Every impartial historian now concedes the great services rendered by the Puritans to the cause of English liberty. But that they were more advanced than the rest of their age, in principles of toleration, is not so apparent. If anywhere on earth just religious liberty could be found at that day, it should have been in that band of pilgrims who sought freedom to worship God amid the forests of this new world.

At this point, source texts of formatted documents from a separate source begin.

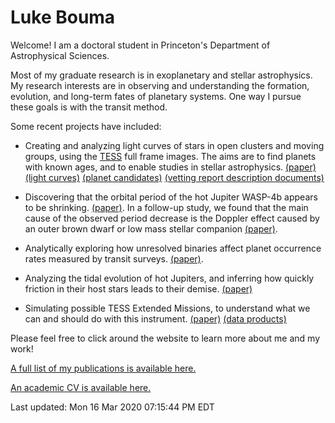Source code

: # Luke Bouma

Welcome!  I am a doctoral student in Princeton's Department of Astrophysical
Sciences. 

Most of my graduate research is in exoplanetary and stellar astrophysics.  My
research interests are in observing and understanding the formation, evolution,
and long-term fates of planetary systems.  One way I pursue these goals is with
the transit method.

Some recent projects have included:

* Creating and analyzing light curves of stars in open clusters and moving
  groups, using the
  [TESS](https://en.wikipedia.org/wiki/Transiting_Exoplanet_Survey_Satellite)
  full frame images. The aims are to find planets with known ages, and to
  enable studies in stellar astrophysics.
  [(paper)](https://ui.adsabs.harvard.edu/abs/2019ApJS..245...13B/abstract)
  [(light curves)](http://archive.stsci.edu/hlsp/cdips)
  [(planet candidates)](https://exofop.ipac.caltech.edu/tess/view_ctoi.php)
  [(vetting report description documents)](http://lgbouma.com/notes/)

* Discovering that the orbital period of the hot Jupiter WASP-4b appears to be
  shrinking. [(paper)](https://ui.adsabs.harvard.edu/abs/2019AJ....157..217B/abstract).
  In a follow-up study, we found that the main cause of the observed period
  decrease is the Doppler effect caused by an outer brown dwarf or low mass
  stellar companion [(paper)](https://arxiv.org/abs/2004.00637v1).

* Analytically exploring how unresolved binaries affect planet occurrence rates
  measured by transit surveys.
  [(paper)](https://ui.adsabs.harvard.edu/abs/2018AJ....155..244B/abstract). 

* Analyzing the tidal evolution of hot Jupiters, and inferring how quickly
  friction in their host stars leads to their demise.
  [(paper)](https://ui.adsabs.harvard.edu/abs/2018AJ....155..165P/abstract)

* Simulating possible TESS Extended Missions, to understand what we can and
  should do with this instrument.
  [(paper)](https://ui.adsabs.harvard.edu/abs/2017arXiv170508891B/abstract)
  [(data products)](https://scholar.princeton.edu/jwinn/extended-mission-simulations)

Please feel free to click around the website to learn more about me and my
work!

[A full list of my publications is available
here.](https://ui.adsabs.harvard.edu/search/filter_database_fq_database=OR&filter_database_fq_database=database%3A%22astronomy%22&fq=%7B!type%3Daqp%20v%3D%24fq_database%7D&fq_database=(database%3A%22astronomy%22)&q=author%3A(%22bouma%2C%20l%22)&sort=date%20desc%2C%20bibcode%20desc)

[An academic CV is available here.](/pdfs/LukeBouma_CV_20200304.pdf)

Last updated: Mon 16 Mar 2020 07:15:44 PM EDT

Yet from these shores, bleak and inhospitable, yet dear to our fathers, because they afforded a refuge from oppression, went forth this counsel to old England: "I begge upon my hands and knees, that the expedition against them [the Irish] may be undertaken while the hearts and hands of our souldiery are hot, to whom I will be bold to say briefly: happy is he that shall reward them as they have served us, and cursed be he that shall do the work of the Lord negligently, cursed be he that holdeth back his sword from blood; yea, cursed be he that maketh not his sword starke drunk with Irish blood, that

doth not recompense them double for their hellish treachery to the English, that maketh them not heaps upon heaps, and their country a dwelling-place for dragons, an astonishment to nations: let not that eye look for pity, nor that hand to be spared, that pities or spares them, and let him be accursed, that curseth not them bitterly." 11*

Such were the sentiments which national jealousy and religious hatred could inspire even in the breasts of good men. With such messages came the English to crush the last spark of liberty out of a brave and unfortunate people. How different, from that gentle reign which Christ came to establish on earth!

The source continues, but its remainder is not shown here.